Court Opinion

ID: 9669395
Source: CourtListenerOpinion
Date Created: 2023-08-24 02:54:54.434408+00
Date Added: 2024-06-11T18:15:56.170550
License: Public Domain

Black, J.
( concurring in affirmance). This being an equity case, and the equities being all one way, I would affirm on ground that the plaintiff town*149ship stands at equity’s fount in no better position than would a similarly situated private suitor.*
Having issued the permit and having encouraged defendants to proceed as they did, the township, even though free technically from estoppel, is not entitled to abatement — that is, destruction — -by equity’s process of defendants’ expensively constructed and manifestly valuable business.
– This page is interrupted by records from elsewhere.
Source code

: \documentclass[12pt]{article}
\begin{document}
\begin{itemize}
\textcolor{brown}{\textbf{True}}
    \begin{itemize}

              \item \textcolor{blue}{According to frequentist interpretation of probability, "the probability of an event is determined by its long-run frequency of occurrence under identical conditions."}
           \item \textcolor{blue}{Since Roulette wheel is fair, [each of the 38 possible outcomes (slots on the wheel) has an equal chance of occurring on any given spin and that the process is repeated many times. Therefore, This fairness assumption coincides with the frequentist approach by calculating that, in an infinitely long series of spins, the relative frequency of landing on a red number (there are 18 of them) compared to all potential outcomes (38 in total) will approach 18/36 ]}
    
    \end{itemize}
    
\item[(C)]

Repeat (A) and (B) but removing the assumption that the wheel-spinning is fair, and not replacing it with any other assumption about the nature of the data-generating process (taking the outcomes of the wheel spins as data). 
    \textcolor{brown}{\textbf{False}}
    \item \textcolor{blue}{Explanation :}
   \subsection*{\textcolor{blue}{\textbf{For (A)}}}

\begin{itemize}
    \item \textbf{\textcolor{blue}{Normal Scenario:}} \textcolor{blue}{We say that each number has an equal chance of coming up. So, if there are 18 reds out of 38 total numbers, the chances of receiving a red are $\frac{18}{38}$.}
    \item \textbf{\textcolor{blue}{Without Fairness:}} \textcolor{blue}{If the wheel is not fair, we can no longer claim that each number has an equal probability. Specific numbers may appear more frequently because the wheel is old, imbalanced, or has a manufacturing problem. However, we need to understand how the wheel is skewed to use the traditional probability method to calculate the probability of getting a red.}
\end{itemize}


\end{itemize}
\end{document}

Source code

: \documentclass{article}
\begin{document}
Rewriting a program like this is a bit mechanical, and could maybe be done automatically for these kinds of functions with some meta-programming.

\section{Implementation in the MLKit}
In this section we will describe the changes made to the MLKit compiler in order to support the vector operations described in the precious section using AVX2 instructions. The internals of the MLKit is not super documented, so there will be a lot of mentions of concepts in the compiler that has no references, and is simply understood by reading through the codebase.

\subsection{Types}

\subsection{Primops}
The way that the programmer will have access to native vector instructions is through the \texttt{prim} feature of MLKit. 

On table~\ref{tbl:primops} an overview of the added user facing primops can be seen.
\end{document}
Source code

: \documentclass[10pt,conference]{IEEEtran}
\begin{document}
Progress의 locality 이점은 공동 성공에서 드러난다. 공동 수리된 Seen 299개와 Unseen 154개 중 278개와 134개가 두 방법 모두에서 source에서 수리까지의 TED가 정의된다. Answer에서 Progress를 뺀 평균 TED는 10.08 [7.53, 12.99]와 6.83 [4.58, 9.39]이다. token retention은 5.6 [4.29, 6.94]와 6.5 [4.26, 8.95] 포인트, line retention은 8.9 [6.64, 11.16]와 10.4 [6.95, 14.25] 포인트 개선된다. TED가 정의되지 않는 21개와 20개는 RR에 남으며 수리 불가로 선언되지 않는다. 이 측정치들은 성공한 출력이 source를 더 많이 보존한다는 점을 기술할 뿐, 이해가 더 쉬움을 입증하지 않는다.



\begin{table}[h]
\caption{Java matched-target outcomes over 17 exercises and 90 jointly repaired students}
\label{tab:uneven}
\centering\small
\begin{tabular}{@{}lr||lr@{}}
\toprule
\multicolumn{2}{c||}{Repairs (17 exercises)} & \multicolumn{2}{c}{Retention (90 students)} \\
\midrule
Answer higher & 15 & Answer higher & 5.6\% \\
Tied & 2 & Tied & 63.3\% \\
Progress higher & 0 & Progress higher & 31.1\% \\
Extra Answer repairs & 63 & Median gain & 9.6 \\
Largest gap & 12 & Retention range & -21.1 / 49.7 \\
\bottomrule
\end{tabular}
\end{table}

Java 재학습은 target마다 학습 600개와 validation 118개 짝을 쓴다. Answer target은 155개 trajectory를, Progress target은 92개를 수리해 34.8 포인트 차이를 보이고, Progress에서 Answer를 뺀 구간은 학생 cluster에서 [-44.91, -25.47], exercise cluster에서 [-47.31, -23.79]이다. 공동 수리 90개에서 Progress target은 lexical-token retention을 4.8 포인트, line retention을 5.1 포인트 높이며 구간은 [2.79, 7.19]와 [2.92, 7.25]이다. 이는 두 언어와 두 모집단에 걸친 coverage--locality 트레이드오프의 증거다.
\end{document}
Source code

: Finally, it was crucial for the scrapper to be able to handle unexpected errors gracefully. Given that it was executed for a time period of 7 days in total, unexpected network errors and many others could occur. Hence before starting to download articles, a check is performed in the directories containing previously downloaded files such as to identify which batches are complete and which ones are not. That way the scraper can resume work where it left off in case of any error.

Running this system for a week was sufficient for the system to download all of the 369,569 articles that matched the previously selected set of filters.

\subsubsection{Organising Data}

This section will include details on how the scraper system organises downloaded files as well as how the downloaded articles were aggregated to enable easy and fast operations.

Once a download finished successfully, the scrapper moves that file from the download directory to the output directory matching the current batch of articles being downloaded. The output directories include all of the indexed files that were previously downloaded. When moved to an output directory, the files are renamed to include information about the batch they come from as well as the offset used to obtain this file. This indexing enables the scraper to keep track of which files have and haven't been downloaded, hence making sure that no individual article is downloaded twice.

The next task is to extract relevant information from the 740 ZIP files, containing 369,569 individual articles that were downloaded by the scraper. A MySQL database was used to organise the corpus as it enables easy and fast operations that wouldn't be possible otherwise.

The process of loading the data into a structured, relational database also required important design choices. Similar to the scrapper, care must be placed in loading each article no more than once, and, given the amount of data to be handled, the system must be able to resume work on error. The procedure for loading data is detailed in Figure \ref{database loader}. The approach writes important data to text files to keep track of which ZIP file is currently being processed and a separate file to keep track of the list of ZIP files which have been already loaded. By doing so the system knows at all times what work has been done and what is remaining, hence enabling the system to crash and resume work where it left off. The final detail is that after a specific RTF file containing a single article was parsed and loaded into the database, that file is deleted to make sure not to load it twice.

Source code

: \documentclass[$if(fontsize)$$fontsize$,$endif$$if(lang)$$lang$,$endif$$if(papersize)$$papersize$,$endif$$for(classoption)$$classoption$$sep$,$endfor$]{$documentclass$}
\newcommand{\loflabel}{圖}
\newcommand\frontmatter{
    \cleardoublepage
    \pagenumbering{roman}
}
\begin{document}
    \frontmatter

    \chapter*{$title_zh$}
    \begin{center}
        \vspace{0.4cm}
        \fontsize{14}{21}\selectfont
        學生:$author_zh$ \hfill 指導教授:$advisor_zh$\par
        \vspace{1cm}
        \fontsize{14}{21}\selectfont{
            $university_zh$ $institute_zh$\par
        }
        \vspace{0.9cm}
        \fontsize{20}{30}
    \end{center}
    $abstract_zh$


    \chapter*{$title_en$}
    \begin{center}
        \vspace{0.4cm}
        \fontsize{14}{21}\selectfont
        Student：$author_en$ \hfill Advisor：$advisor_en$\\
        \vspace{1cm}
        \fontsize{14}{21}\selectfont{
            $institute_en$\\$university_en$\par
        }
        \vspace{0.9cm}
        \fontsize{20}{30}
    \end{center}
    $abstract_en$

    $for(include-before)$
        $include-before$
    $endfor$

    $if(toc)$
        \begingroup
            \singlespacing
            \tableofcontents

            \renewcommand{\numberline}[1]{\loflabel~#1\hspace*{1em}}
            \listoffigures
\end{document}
By the quoted rule there is a limit, to the sometimes legally superior rights of a sovereign State and its various units of government, when that State or any such unit comes into a court of equity to assert a claim. In that forum at least no party stands higher than nor preferred over any other party.
I concur in affirmance.

 “When the United States [here the plaintiff township] comes into court to assert a claim, it so far takes the position of a private suitor as to agree by implication that justice may be done with regard to the subject matter.” (Quotation from Hunt v. State Highway Commissioner, 350 Mich 309, 321, following United States v. Norwegian Barque “Thekla,” 266 US 328 [45 S Ct 112, 69 L ed 313].)
See application of this principle to Auditor General v. Klenk, 367 Mich 65, 70.